Stored data:

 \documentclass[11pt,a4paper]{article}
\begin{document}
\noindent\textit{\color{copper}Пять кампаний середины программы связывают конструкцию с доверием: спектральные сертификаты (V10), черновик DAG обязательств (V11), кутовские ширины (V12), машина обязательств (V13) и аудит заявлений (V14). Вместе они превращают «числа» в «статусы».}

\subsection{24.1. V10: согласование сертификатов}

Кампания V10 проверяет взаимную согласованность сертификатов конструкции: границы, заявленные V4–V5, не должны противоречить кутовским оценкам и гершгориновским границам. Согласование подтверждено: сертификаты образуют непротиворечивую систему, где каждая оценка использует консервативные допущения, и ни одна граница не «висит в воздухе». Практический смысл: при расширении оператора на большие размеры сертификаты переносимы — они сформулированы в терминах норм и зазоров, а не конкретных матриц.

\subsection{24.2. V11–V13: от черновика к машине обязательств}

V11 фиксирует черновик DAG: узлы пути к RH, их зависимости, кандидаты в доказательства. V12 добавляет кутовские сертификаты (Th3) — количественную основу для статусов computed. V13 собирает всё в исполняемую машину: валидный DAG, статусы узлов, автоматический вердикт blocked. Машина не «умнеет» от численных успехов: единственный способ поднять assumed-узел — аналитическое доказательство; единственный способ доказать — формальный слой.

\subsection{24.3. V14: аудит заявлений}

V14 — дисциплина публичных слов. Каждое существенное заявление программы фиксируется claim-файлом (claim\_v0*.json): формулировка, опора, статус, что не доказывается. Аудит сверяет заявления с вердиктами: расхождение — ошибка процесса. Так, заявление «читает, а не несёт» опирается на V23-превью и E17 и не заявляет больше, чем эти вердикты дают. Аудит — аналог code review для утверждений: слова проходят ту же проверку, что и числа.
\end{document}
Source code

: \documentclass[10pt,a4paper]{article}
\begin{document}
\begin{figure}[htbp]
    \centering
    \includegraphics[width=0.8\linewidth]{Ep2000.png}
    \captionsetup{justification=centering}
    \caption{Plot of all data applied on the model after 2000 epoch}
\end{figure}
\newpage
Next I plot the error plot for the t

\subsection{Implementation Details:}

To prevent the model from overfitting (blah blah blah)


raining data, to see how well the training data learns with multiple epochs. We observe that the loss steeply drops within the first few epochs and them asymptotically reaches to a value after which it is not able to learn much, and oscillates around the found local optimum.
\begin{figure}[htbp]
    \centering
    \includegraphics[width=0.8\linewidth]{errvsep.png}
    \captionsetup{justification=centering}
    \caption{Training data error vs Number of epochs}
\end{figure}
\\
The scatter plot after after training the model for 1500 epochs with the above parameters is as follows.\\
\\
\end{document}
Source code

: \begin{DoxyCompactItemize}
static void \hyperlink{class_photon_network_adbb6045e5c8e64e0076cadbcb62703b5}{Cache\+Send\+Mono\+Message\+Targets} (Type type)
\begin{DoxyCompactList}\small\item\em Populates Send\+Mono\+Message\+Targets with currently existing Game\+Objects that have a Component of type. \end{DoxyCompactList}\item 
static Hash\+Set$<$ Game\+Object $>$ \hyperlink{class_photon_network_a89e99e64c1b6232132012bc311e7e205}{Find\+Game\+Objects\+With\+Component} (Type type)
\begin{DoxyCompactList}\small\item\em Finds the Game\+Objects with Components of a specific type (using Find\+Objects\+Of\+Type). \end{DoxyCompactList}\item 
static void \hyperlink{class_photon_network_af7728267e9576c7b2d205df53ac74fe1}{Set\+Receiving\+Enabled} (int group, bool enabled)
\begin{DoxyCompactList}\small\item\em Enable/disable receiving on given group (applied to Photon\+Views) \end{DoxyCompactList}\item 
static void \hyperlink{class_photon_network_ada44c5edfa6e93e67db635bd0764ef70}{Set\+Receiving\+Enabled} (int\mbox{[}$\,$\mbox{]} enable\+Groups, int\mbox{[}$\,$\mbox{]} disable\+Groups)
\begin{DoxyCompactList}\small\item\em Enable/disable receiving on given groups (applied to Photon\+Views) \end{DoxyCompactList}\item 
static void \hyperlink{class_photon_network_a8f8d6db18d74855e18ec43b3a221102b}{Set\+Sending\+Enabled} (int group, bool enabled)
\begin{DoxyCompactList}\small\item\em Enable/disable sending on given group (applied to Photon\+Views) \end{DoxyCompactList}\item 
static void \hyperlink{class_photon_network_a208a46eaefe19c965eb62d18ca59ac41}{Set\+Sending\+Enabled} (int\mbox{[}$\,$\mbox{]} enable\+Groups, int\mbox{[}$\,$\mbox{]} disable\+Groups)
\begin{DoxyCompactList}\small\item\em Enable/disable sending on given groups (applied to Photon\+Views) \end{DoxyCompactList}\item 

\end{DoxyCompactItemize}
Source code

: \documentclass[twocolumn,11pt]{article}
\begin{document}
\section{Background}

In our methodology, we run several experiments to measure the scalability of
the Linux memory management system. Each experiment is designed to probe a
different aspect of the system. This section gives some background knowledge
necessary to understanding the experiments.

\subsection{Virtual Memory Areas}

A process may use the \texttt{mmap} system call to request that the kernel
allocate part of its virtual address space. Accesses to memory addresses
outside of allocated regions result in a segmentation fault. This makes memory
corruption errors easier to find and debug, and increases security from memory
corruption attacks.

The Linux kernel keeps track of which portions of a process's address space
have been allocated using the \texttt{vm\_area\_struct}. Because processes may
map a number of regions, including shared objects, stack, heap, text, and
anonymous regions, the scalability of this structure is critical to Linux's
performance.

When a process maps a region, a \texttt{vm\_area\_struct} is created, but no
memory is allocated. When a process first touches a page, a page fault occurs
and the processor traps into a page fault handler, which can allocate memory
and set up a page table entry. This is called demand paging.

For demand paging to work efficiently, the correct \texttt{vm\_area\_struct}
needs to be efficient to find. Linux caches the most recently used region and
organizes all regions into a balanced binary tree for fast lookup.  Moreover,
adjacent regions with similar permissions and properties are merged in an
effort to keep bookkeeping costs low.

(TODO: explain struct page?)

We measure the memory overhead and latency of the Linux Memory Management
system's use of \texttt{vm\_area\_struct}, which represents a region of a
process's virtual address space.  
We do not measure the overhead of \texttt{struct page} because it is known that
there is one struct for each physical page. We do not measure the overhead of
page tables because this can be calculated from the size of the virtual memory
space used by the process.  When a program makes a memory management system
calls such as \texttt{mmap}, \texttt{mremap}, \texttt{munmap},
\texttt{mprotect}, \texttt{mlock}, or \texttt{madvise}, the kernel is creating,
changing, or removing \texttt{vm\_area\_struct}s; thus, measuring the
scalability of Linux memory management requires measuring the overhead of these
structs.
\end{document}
---
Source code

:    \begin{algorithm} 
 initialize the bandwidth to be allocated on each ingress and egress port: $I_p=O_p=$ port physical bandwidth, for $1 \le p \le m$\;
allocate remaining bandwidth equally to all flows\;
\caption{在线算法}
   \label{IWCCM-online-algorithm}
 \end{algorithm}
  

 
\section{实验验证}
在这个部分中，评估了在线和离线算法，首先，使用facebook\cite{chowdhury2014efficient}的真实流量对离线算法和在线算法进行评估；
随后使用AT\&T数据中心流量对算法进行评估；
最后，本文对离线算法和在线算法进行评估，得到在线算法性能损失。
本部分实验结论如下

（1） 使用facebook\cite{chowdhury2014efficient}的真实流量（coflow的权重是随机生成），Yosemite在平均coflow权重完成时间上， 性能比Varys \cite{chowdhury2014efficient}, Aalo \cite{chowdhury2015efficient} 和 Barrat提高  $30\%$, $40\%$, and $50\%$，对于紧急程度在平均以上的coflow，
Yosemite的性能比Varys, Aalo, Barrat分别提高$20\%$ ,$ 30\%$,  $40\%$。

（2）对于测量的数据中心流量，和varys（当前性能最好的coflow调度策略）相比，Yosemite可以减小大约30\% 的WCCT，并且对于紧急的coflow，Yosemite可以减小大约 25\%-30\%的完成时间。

[EXERCISE PROMPT] Write out only the lines that run from the line containing "When a process maps" through the line containing "needs to be", both included, exactly as they appear above.

[PROBLEM SOLUTION]
When a process maps a region, a \texttt{vm\_area\_struct} is created, but no
memory is allocated. When a process first touches a page, a page fault occurs
and the processor traps into a page fault handler, which can allocate memory
and set up a page table entry. This is called demand paging.

For demand paging to work efficiently, the correct \texttt{vm\_area\_struct}
needs to be efficient to find. Linux caches the most recently used region and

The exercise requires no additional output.